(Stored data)
------------------------------------------------
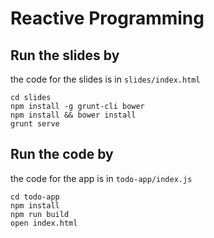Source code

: # Reactive Programming
## Run the slides by
the code for the slides is in `slides/index.html`
```
cd slides
npm install -g grunt-cli bower
npm install && bower install
grunt serve
```
## Run the code by
the code for the app is in `todo-app/index.js`
```
cd todo-app
npm install
npm run build
open index.html
```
------------------------------------------------
DIRECTIONS: With pictures excluded, the data must be transcribed in full and to the letter.

ANSWER AREA:
Source code

: # Reactive Programming
## Run the slides by
the code for the slides is in `slides/index.html`
```
cd slides
npm install -g grunt-cli bower
npm install && bower install
grunt serve
```
## Run the code by
the code for the app is in `todo-app/index.js`
```
cd todo-app
npm install
npm run build
open index.html
```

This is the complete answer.